TASK REQUIREMENTS:
Starting from the top of the entries below and ending with the line containing "## Objective", restate every line word for word, pictures omitted.

── DATA SHOWN

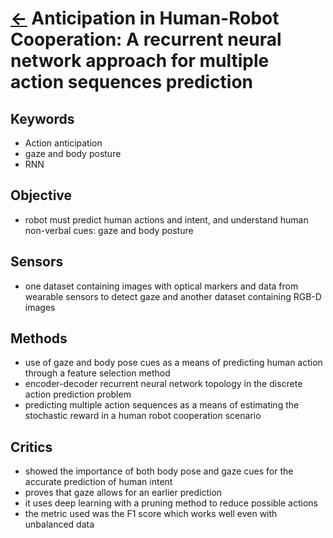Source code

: # [<-](../README.md) Anticipation in Human-Robot Cooperation: A recurrent neural network approach for multiple action sequences prediction

## Keywords

- Action anticipation
- gaze and body posture
- RNN

## Objective

- robot must predict human actions and intent, and understand human non-verbal cues: gaze and body posture

## Sensors

- one dataset containing images with optical markers and data from wearable sensors to detect gaze and another dataset containing RGB-D images

## Methods

- use of gaze and body pose cues as a means of predicting human action through a feature selection method
- encoder-decoder recurrent neural network topology in the discrete action prediction problem
- predicting multiple action sequences as a means of estimating the stochastic reward in a human robot cooperation scenario

## Critics

- showed the importance of both body pose and gaze cues for the accurate prediction of human intent
- proves that gaze allows for an earlier prediction
- it uses deep learning with a pruning method to reduce possible actions
- the metric used was the F1 score which works well even with unbalanced data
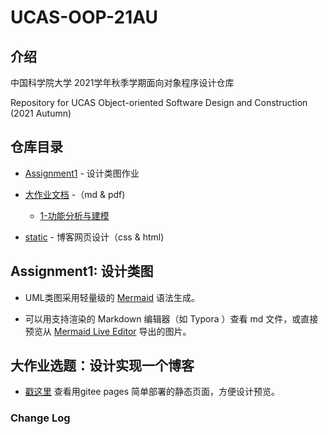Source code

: UCAS-OOP-21AU
===========

## 介绍
中国科学院大学 2021学年秋季学期面向对象程序设计仓库

Repository for UCAS Object-oriented Software Design and Construction (2021 Autumn)



## 仓库目录

* [Assignment1](./Assignment1) - 设计类图作业

* [大作业文档](./大作业文档) -（md & pdf)

    * [1-功能分析与建模](/大作业文档/1-功能分析与建模.md)

* [static](./static) - 博客网页设计（css & html)


## Assignment1: 设计类图

* UML类图采用轻量级的 [Mermaid](https://github.com/mermaid-js/mermaid) 语法生成。

* 可以用支持渲染的 Markdown 编辑器（如 Typora ）查看 md 文件，或直接预览从 [Mermaid Live Editor](https://mermaid-js.github.io/mermaid-live-editor/) 导出的图片。

  

## 大作业选题：设计实现一个博客

- [戳这里](http://jolllly.gitee.io/ucas-oop-21au/) 查看用gitee pages 简单部署的静态页面，方便设计预览。

### Change Log

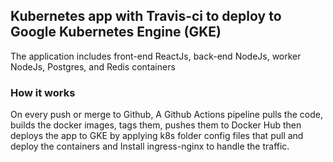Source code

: ## Kubernetes app with Travis-ci to deploy to Google Kubernetes Engine (GKE)
The application includes front-end ReactJs, back-end NodeJs, worker NodeJs, Postgres, and Redis containers
 
### How it works
On every push or merge to Github, A Github Actions pipeline pulls the code, builds the docker images, tags them, pushes them to Docker Hub then deploys the app to GKE by applying k8s folder config files that pull and deploy the containers and Install ingress-nginx to handle the traffic.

────

ANSWER TO THE EXERCISE:
Source code

: # [<-](../README.md) Anticipation in Human-Robot Cooperation: A recurrent neural network approach for multiple action sequences prediction

## Keywords

- Action anticipation
- gaze and body posture
- RNN

## Objective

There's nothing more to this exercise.